(Stored entries)
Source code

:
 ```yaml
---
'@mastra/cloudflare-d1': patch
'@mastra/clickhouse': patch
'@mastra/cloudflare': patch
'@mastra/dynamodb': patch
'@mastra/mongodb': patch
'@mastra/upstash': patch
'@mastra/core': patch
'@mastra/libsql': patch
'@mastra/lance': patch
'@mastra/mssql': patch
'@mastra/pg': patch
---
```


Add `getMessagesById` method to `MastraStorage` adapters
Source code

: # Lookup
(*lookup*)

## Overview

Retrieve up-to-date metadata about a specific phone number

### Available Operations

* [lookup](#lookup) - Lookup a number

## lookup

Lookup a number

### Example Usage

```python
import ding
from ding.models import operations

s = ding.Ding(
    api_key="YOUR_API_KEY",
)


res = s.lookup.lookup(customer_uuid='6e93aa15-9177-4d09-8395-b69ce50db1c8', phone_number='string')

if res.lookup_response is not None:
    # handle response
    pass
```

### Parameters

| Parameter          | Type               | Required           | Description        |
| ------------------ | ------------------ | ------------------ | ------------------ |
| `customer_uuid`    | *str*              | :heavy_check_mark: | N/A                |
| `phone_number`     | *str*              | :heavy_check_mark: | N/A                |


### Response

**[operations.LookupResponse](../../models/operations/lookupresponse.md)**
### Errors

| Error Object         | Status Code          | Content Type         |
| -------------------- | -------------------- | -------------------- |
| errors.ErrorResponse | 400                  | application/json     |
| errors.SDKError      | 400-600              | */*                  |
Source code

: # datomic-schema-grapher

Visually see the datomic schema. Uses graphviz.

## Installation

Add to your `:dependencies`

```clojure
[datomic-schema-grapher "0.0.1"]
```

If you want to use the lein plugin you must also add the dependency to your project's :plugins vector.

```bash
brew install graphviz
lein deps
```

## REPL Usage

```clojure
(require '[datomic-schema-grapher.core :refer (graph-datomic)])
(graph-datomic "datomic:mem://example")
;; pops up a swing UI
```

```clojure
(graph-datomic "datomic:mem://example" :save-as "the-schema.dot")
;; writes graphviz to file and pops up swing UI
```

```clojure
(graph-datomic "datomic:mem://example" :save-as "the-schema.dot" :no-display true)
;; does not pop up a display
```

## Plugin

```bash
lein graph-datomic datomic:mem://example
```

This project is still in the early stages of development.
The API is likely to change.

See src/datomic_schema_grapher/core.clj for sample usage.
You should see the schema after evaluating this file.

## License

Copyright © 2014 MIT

▶ Work instruction
Having looked over the entries above, reproduce all of them exactly.

▶ Exercise solution
Source code

:
 ```yaml
---
'@mastra/cloudflare-d1': patch
'@mastra/clickhouse': patch
'@mastra/cloudflare': patch
'@mastra/dynamodb': patch
'@mastra/mongodb': patch
'@mastra/upstash': patch
'@mastra/core': patch
'@mastra/libsql': patch
'@mastra/lance': patch
'@mastra/mssql': patch
'@mastra/pg': patch
---
```


Add `getMessagesById` method to `MastraStorage` adapters
Source code

: # Lookup
(*lookup*)

## Overview

Retrieve up-to-date metadata about a specific phone number

### Available Operations

* [lookup](#lookup) - Lookup a number

## lookup

Lookup a number

### Example Usage

```python
import ding
from ding.models import operations

s = ding.Ding(
    api_key="YOUR_API_KEY",
)


res = s.lookup.lookup(customer_uuid='6e93aa15-9177-4d09-8395-b69ce50db1c8', phone_number='string')

if res.lookup_response is not None:
    # handle response
    pass
```

### Parameters

| Parameter          | Type               | Required           | Description        |
| ------------------ | ------------------ | ------------------ | ------------------ |
| `customer_uuid`    | *str*              | :heavy_check_mark: | N/A                |
| `phone_number`     | *str*              | :heavy_check_mark: | N/A                |


### Response

**[operations.LookupResponse](../../models/operations/lookupresponse.md)**
### Errors

| Error Object         | Status Code          | Content Type         |
| -------------------- | -------------------- | -------------------- |
| errors.ErrorResponse | 400                  | application/json     |
| errors.SDKError      | 400-600              | */*                  |
Source code

: # datomic-schema-grapher

Visually see the datomic schema. Uses graphviz.

## Installation

Add to your `:dependencies`

```clojure
[datomic-schema-grapher "0.0.1"]
```

If you want to use the lein plugin you must also add the dependency to your project's :plugins vector.

```bash
brew install graphviz
lein deps
```

## REPL Usage

```clojure
(require '[datomic-schema-grapher.core :refer (graph-datomic)])
(graph-datomic "datomic:mem://example")
;; pops up a swing UI
```

```clojure
(graph-datomic "datomic:mem://example" :save-as "the-schema.dot")
;; writes graphviz to file and pops up swing UI
```

```clojure
(graph-datomic "datomic:mem://example" :save-as "the-schema.dot" :no-display true)
;; does not pop up a display
```

## Plugin

```bash
lein graph-datomic datomic:mem://example
```

This project is still in the early stages of development.
The API is likely to change.

See src/datomic_schema_grapher/core.clj for sample usage.
You should see the schema after evaluating this file.

## License

Copyright © 2014 MIT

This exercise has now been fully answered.